Advances in therapy for childhood cancer and resulting improved survival over time have led to a greater focus on the long-term health of childhood cancer survivors and risks for therapy-related adverse effects.1 Therapy-related myelodysplastic syndrome/acute myeloid leukemia (tMDS/AML) are rare yet serious complications of cytotoxic cancer therapies.2 Studies primarily conducted in adult cancer patients have demonstrated that tMDS/AML risk varies by type of chemotherapy, with the highest risks for certain epipodophyllotoxins, alkylating agents, and platinum compounds.2
The limited data available on tMDS/AML risk after childhood cancer derive primarily from case-control and cohort studies, conducted predominantly in patients treated in the 1980s3–6 and 1990s.7 However, chemotherapy regimens for many first primary cancers have evolved since the 1990s.8,9 Clinical trials also have reported tMDS/AML after childhood cancer,10–13 but most lack sufficient sample size to quantify rare adverse effects such as tMDS/AML and cannot compare risks by childhood cancer type. Two population-based studies reported increasing tAML risk after childhood cancer.14,15 However, those studies included a small number of cases (N=36 and 54 cases), only included follow-up through the early 2000s, and did not evaluate risks separately for those treated with chemotherapy.
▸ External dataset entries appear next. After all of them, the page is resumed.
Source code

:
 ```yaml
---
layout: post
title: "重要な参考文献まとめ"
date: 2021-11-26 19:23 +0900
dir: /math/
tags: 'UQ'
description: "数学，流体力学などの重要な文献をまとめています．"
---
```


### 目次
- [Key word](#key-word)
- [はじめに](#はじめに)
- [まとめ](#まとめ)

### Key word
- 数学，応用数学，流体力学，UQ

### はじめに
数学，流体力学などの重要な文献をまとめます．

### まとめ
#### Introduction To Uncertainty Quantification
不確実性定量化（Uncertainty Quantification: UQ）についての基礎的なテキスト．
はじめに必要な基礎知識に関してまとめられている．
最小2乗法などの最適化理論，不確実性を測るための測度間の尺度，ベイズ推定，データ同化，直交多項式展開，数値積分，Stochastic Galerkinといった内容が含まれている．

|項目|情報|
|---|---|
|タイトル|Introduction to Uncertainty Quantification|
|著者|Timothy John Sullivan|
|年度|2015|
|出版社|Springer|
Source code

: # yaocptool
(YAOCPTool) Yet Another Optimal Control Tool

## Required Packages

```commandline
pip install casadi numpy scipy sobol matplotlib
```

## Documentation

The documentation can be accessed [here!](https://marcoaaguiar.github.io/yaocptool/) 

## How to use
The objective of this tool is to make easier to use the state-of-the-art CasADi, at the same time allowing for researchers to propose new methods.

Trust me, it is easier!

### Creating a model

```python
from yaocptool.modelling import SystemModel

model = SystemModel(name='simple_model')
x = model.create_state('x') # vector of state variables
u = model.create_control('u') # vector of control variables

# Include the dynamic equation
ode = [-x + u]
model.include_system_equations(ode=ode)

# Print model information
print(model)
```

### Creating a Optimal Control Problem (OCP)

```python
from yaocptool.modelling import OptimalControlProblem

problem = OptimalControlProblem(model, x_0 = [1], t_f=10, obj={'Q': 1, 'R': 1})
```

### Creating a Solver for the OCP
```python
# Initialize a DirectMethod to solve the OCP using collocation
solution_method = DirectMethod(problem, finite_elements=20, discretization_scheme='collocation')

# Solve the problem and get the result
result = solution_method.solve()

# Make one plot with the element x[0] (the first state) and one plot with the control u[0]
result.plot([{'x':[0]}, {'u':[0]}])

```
We utilized data from the US population-based cancer registries of the Surveillance, Epidemiology and End Results (SEER) program to evaluate calendar year trends in tAML risk after chemotherapy for childhood cancer during 1975-2015 in nine registries and then to broadly investigate the current landscape of tMDS/AML risk among childhood cancer survivors during 2000-2015 within the expanded set of 17 SEER registries. The outcome for the SEER 9 analyses was restricted to tAML because MDS was not systematically reported to SEER prior to 2001. For all analyses, we included individuals who were diagnosed with a non-myeloid first primary cancer at age <20 years (Supplementary Table-S1), received initial chemotherapy, and survived ≥6 months after diagnosis without developing a second cancer. tMDS/AML cases were identified using International Classification of Diseases for Oncology, Third Edition (ICD-O-3) morphology codes and the WHO classification of tumors of haematopoietic and lymphoid tissues.
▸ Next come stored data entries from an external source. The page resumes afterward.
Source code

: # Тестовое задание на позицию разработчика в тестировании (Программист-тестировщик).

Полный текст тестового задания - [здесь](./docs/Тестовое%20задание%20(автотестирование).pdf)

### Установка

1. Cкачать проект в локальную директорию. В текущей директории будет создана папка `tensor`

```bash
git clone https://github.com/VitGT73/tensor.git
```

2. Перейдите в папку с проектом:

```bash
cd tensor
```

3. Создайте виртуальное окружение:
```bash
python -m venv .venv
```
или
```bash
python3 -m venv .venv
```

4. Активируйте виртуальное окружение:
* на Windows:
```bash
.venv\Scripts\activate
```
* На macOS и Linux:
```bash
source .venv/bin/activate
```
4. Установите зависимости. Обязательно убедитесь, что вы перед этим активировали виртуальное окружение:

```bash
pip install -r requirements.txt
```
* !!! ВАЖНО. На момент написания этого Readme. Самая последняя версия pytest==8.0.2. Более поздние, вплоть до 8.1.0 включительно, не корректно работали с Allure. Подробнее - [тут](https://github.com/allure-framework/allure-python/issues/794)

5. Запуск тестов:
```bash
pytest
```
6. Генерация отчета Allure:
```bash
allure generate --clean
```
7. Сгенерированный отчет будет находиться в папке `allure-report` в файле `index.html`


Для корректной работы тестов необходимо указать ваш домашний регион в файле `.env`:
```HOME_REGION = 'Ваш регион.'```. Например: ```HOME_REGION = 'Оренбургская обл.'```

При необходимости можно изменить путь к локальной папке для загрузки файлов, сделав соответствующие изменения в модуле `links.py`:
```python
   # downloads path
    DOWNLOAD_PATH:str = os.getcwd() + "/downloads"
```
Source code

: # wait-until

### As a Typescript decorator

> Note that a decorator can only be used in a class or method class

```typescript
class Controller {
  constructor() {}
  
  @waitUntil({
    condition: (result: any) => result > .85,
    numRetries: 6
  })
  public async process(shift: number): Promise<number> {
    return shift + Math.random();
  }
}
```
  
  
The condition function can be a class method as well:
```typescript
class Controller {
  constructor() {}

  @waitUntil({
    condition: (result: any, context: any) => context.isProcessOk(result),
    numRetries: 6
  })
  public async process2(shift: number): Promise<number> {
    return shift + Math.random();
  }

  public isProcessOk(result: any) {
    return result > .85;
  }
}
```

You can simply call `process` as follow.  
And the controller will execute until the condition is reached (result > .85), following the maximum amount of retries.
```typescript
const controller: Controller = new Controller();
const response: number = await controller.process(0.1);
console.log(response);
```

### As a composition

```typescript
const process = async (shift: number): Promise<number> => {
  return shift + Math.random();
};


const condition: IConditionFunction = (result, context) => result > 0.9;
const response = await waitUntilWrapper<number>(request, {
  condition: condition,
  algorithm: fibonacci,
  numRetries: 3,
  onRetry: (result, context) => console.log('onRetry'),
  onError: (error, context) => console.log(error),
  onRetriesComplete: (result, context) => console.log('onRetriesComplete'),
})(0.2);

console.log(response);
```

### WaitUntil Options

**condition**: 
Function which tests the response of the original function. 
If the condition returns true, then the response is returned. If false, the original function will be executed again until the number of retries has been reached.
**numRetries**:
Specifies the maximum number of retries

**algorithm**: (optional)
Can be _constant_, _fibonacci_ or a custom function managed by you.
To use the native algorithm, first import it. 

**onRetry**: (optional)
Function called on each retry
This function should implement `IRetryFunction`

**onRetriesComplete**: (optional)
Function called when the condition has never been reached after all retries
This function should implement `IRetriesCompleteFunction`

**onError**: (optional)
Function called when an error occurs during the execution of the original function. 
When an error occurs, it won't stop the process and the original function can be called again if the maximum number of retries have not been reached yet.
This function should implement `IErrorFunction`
Patients treated with initial chemotherapy were followed beginning 6-months after first primary cancer diagnosis until the first of: second cancer diagnosis, death, loss to follow-up, or end of the study (December 31, 2015). Standardized incidence ratios (SIRs) and accompanying exact 95% confidence intervals (CIs) quantified the relative risk of tAML or tMDS/AML compared with the general population. We also estimated excess absolute risk [EAR=(observed-expected)×10,000/person-years]. Multivariable Poisson regression models were constructed to test for heterogeneity in the SIRs by patient characteristics. Lastly, we calculated cumulative incidence of tMDS/AML with death and diagnosis of other second primary malignancies considered as competing risks, and we calculated median overall survival following tMDS/AML diagnosis. More details on methods can be found in supplementary materials.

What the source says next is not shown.